Nvidia’s NVDA fourth quarter results impressed Wall Street back in February, with the GPU powerhouse once again showing its ability to expand its data center and cloud computing business. NVDA shares have surged nearly 30% in 2020, against the S&P 500’s 11% decline.
Nvidia’s outlook remains strong despite the ongoing coronavirus economic downturn. This means now is time to see what to expect from its upcoming Q1 earnings results that are due out on May 21 to help investors decide if they should consider buying NVDA stock.
Nvidia is a GPU giant and it will continue to play its part in the global gaming industry that is projected to grow from $151 billion in 2019 to nearly $200 billion by 2022. Last quarter, gaming unit sales climbed 56% against an easy-to-compare period and accounted for nearly 50% of total revenue.
Perhaps more importantly, its data-center division jumped 43% to reach a new record of $968 million and crush analyst estimates. The company’s growth within the vital cloud computing and data-center market has captured Wall Street’s attention because Microsoft MSFT, Amazon AMZN, and other have proved that the cloud is in the future. Fellow chip firms, Intel INTC and Advanced Micro Devices AMD also reported solid results for their data-center businesses in the fourth quarter.
Chips & the Pandemic
Nvidia is still subject to the cyclical nature of the broader semiconductor industry. That said, NVDA has also expanded its portfolio and its presence within artificial intelligence, 5G, autonomous vehicles, and more. “We are well positioned for the greatest technology trends of our time,” CEO Jensen Huang said in prepared remarks last quarter.
On the coronavirus front, Nvidia warned investors about the potential impact in its fourth quarter release on February 13. The company lowered its Q1 revenue outlook by $100 million to account for the potential impact of the coronavirus. It is worth remembering that NVDA’s reduced guidance came well before the coronavirus turned into a global pandemic and shut down large chunks of the global economy.
Nvidia also officially closed its $7 billion acquisition of Mellanox Technologies during the virus downturn on April 27, roughly a year after it was first announced.

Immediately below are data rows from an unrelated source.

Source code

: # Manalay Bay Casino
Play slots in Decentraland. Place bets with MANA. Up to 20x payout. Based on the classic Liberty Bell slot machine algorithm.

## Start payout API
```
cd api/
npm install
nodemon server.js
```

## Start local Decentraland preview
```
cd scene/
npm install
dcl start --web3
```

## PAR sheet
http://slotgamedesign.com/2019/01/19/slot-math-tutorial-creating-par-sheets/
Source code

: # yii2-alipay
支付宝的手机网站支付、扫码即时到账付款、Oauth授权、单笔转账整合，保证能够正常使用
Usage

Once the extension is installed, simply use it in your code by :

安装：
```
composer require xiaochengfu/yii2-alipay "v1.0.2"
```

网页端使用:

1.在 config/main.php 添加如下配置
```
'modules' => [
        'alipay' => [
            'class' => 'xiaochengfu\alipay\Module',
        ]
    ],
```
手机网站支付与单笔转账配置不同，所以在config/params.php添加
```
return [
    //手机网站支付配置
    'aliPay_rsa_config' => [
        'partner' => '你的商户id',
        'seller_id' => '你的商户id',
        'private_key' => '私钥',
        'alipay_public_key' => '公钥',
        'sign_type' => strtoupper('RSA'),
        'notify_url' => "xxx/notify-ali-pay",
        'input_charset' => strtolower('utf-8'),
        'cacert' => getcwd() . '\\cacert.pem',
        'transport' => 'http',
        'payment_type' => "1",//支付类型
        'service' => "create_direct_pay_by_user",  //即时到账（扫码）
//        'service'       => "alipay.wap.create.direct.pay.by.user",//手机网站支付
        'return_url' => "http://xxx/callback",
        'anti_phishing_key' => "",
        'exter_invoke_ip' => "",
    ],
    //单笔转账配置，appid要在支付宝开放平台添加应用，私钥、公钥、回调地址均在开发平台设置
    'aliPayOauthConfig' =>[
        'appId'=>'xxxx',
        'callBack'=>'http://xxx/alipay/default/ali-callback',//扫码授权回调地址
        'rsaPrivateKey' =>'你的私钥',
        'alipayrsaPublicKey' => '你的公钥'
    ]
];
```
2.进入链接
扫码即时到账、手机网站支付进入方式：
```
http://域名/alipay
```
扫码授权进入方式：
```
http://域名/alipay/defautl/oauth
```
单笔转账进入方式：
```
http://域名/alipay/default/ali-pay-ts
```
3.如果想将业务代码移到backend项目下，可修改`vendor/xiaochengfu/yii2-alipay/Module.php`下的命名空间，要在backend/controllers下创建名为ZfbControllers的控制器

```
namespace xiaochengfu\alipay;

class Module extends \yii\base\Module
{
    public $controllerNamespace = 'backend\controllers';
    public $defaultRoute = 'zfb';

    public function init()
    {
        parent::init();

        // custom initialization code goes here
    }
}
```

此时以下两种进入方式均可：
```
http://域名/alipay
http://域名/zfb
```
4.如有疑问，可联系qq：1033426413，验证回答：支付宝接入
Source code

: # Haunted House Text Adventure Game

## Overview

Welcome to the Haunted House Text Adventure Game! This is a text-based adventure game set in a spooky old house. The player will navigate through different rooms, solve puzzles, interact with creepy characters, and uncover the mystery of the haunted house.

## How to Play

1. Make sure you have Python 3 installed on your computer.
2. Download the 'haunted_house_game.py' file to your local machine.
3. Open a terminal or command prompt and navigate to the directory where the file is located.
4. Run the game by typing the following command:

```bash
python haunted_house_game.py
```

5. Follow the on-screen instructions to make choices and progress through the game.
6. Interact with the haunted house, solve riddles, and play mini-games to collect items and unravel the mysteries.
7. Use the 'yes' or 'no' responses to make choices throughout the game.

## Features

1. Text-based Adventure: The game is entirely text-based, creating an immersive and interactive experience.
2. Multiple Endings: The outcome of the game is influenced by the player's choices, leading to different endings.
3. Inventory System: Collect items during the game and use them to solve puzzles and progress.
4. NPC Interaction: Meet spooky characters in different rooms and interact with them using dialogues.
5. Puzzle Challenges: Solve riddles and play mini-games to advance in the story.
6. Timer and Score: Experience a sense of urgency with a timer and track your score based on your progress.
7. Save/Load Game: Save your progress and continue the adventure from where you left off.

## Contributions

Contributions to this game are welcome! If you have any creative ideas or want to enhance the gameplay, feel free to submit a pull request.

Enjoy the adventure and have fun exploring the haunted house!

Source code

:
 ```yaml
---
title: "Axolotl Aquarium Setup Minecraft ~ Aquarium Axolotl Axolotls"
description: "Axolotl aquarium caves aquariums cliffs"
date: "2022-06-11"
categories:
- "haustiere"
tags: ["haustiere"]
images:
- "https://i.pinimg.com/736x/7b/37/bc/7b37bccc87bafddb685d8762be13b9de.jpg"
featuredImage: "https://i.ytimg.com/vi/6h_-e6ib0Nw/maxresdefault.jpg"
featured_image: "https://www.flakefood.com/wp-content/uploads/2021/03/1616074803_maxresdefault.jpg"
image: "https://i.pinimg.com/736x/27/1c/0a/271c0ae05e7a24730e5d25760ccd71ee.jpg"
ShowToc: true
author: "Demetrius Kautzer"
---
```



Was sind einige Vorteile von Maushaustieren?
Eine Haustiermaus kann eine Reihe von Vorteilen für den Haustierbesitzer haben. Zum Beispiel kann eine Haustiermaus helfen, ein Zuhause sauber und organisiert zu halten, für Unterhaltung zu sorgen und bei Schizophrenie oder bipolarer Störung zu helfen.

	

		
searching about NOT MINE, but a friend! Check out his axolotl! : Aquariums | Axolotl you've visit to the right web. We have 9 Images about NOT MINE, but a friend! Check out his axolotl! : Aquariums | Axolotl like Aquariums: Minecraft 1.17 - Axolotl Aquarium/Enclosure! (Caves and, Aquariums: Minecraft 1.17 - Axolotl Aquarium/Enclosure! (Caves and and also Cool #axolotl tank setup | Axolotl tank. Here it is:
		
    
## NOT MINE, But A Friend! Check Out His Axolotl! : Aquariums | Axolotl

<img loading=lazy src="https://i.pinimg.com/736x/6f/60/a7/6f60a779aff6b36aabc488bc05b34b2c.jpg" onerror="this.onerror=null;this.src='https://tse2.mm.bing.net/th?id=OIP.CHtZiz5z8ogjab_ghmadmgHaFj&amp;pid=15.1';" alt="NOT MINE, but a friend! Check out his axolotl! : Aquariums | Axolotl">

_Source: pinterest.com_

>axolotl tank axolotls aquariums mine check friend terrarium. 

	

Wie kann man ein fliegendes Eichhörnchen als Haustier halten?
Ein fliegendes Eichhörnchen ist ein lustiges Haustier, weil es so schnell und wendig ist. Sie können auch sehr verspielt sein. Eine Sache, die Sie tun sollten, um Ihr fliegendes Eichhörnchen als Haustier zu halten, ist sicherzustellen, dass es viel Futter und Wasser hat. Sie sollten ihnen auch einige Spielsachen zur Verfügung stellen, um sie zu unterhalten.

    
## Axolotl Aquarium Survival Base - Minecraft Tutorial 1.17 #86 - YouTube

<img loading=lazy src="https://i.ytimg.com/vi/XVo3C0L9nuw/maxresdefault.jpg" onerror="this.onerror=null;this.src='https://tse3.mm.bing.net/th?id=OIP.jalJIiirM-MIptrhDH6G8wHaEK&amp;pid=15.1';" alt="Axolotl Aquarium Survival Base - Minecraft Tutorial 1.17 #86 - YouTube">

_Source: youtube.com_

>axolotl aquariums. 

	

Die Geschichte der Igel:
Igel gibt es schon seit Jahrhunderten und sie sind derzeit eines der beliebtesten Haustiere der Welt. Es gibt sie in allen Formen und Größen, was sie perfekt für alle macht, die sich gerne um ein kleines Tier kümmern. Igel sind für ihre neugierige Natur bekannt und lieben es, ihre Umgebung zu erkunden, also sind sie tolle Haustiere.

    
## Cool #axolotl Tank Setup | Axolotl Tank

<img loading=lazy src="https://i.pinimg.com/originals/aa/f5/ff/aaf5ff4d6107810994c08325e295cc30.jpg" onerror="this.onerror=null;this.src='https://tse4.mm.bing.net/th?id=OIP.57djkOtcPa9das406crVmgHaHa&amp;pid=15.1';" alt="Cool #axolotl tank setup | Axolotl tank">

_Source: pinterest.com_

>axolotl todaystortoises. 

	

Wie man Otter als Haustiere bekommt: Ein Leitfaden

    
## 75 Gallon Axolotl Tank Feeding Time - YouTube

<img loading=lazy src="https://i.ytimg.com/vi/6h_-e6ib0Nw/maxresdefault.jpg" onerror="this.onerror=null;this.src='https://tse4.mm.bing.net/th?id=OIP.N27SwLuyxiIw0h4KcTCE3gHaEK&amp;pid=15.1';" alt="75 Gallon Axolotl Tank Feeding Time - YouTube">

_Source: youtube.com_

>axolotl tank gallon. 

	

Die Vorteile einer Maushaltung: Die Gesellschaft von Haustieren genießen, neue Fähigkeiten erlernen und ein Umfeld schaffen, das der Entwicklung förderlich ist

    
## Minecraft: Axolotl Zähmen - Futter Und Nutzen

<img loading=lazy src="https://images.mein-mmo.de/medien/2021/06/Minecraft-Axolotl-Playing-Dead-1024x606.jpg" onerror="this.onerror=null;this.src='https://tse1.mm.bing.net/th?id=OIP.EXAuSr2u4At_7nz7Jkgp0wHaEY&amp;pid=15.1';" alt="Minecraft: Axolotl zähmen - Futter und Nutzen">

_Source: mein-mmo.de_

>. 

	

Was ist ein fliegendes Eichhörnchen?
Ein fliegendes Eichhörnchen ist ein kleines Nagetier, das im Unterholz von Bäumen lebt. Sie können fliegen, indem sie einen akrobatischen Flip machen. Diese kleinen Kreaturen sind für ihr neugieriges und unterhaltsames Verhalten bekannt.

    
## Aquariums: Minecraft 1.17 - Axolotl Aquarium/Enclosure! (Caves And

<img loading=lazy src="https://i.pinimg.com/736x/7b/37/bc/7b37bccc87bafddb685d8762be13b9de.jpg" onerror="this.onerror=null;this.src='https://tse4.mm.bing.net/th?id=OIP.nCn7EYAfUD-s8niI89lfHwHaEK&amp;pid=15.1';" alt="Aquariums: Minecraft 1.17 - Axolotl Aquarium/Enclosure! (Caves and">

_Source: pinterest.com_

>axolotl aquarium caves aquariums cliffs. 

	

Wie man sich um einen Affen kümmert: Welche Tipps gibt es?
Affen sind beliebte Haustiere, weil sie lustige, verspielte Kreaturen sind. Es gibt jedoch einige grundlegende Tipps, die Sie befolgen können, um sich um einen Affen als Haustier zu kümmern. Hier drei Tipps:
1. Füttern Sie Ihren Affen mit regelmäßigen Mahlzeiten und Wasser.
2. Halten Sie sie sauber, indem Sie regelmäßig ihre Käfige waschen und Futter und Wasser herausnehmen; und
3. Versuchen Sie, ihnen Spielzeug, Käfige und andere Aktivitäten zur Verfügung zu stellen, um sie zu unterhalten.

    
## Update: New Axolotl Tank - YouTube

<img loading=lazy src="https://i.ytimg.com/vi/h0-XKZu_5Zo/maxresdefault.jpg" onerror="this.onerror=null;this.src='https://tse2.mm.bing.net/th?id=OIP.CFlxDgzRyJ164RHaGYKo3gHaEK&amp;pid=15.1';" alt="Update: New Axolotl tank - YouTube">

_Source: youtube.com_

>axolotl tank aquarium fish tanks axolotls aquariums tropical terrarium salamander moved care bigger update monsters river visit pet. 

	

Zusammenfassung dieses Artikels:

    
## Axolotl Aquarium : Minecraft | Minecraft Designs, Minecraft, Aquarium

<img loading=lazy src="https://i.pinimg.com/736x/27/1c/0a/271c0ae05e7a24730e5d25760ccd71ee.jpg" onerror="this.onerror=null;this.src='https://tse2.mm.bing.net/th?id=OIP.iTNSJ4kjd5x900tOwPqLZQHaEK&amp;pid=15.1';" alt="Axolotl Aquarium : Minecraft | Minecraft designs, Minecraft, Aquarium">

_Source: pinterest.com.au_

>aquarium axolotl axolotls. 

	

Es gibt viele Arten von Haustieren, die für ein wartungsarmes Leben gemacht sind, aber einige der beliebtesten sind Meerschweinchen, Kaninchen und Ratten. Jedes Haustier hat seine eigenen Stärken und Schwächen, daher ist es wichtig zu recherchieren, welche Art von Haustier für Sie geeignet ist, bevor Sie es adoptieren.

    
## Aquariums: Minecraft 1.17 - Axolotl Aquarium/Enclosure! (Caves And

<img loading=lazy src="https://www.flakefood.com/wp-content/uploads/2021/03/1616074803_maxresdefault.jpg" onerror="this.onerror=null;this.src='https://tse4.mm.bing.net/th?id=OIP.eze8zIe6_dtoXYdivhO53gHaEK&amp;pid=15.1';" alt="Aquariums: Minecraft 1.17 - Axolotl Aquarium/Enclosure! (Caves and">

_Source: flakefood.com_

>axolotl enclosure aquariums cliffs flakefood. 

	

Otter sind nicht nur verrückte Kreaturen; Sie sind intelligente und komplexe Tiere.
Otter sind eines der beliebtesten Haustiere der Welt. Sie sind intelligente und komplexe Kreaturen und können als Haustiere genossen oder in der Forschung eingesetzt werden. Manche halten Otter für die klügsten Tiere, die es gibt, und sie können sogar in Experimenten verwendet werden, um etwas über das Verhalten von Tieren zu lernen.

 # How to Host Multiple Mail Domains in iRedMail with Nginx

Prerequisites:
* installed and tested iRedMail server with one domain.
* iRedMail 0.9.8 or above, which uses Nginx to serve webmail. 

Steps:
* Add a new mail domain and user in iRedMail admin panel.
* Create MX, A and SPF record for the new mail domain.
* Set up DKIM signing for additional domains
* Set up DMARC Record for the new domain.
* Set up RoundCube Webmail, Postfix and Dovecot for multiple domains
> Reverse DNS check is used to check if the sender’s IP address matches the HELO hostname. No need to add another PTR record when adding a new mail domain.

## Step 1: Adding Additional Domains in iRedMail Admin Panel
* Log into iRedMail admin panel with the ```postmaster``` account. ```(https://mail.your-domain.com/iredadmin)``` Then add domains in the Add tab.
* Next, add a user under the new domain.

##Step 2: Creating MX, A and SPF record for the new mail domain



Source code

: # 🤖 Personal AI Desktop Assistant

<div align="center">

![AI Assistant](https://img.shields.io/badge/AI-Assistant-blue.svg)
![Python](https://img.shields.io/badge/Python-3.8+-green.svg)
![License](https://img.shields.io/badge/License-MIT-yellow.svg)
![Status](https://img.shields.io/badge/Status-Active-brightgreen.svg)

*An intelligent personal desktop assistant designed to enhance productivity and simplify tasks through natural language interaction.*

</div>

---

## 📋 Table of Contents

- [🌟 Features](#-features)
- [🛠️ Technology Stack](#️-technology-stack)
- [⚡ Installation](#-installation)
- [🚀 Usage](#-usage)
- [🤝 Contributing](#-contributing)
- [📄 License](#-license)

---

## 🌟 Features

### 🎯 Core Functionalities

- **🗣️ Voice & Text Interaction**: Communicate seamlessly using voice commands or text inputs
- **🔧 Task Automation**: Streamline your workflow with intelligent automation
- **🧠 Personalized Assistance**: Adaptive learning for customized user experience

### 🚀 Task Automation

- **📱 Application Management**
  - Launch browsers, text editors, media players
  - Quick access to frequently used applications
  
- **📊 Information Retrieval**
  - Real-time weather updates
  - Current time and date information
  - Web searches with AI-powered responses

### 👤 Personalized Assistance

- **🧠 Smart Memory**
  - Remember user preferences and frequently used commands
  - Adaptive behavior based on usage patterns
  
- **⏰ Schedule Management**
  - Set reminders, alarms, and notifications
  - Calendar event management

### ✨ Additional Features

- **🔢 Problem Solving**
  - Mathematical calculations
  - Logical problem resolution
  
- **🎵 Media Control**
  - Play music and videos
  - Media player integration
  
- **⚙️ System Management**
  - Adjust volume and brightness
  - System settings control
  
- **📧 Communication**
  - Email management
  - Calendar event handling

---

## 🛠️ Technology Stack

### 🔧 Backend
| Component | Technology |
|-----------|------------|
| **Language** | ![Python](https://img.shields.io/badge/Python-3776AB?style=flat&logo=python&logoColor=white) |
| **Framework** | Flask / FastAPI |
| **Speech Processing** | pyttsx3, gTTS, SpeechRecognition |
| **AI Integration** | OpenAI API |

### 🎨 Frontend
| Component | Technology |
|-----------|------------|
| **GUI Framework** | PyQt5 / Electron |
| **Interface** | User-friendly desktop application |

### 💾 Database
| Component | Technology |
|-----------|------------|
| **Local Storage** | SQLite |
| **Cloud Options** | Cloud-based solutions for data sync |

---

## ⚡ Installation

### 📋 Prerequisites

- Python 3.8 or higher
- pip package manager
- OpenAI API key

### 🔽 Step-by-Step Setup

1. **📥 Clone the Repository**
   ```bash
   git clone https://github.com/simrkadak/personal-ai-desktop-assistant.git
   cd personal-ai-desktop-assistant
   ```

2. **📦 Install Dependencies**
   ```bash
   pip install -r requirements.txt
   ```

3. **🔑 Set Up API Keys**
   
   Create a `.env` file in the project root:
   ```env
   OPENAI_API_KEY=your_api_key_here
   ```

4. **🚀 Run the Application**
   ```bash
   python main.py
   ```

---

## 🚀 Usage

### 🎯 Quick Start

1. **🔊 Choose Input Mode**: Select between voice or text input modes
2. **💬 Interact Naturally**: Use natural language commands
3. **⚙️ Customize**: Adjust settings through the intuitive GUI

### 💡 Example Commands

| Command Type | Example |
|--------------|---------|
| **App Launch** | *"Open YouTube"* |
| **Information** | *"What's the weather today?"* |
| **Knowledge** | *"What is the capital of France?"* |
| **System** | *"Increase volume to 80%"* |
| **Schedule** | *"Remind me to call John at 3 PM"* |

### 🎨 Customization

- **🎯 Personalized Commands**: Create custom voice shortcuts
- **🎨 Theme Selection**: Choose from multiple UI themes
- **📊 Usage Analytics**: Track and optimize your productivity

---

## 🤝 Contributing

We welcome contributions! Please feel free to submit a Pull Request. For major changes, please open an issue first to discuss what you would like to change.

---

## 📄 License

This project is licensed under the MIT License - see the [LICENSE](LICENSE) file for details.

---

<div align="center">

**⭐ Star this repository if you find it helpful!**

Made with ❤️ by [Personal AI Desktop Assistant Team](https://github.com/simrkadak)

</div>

The deal is NVDA’s largest ever and was made to help bolster its data center expansion and more. “Our combined expertise, supported by a rich ecosystem of partners, will meet the challenge of surging global demand for consumer internet services, and the application of AI and accelerated data science from cloud to edge to robotics,” NVDA’s chief executive said in prepared remarks.
Before we look ahead to see what to expect from Nvidia, investors will see that its stock is trading near its highs and it has crushed its industry over the last 12 months. NVDA stock has soared over 70% in the last year and broke out above its fall 2018 highs earlier in the year after suffering an extended selloff.
NVDA closed regular trading Wednesday at rough $298 a share. This puts its about 5% off the highs that it hit following its Q4 release. Its recent run has stretched its valuation picture.
Yet, Nvidia is still trading below its three-year highs of 15.4X forward 12-month sales estimates at 13.3X. Plus, investors have been willing to pay a significant premium for NVDA compared to the broader semiconductor market for five years now.
Nvidia also pays a dividend and its balance sheet is strong. The company ended its fiscal 2020 with roughly $11 billion in cash, cash equivalents, and marketable securities, against $2.6 billion in debt.
Our current Zacks estimates call for NVDA’s Q1 fiscal 2021 revenue to jump roughly 35% from the year-ago period to reach $2.99 billion. It is worth remembering that Nvidia’s sales fell 31% in Q1 FY20, with its full-year revenue down approximately 7%.
With this in mind, Nvidia’s full-year fiscal 2021 revenue is projected to jump 19.8% to hit $13.08 billion. Plus, its FY22 sales are expected to climb another 15.2% higher to come in at $15.06 billion.
At the bottom end of the income statement, Nvidia’s adjusted first quarter earnings are projected to soar 92% to reach $1.69 a share. On top of that, NVDA’s adjusted full-year EPS figures are expected to climb 27.6% and 19.6%, respectively in fiscal 2021 and 2022.
Nvidia has a strong history of quarterly earnings beats, which includes outpacing our bottom-line estimates by an average of 10.6% over the trailing four periods. The nearby chart also shows that Nvidia’s earnings estimates are up big from before it released its Q4 results, despite some small coronavirus setbacks.
In fact, NVDA’s Q1 consensus estimate is still up 1.2% in the last 60 days, with its fiscal year figure down just 2.51%. This earnings positivity helps NVDA hold a Zacks Rank #2 (Buy) at the moment. Nvidia also sports an “A” grade for Growth in our Style Score system and is part of an industry that rests in the top op 33% of our more than 250 Zacks industries.
Nvidia stock could fall if its results or guidance disappoint Wall Street on May 21. Nonetheless, longer-term investors might want to consider buying NVDA as a growth-focused chip stock that is prepared to expand within cloud computing, gaming, and more.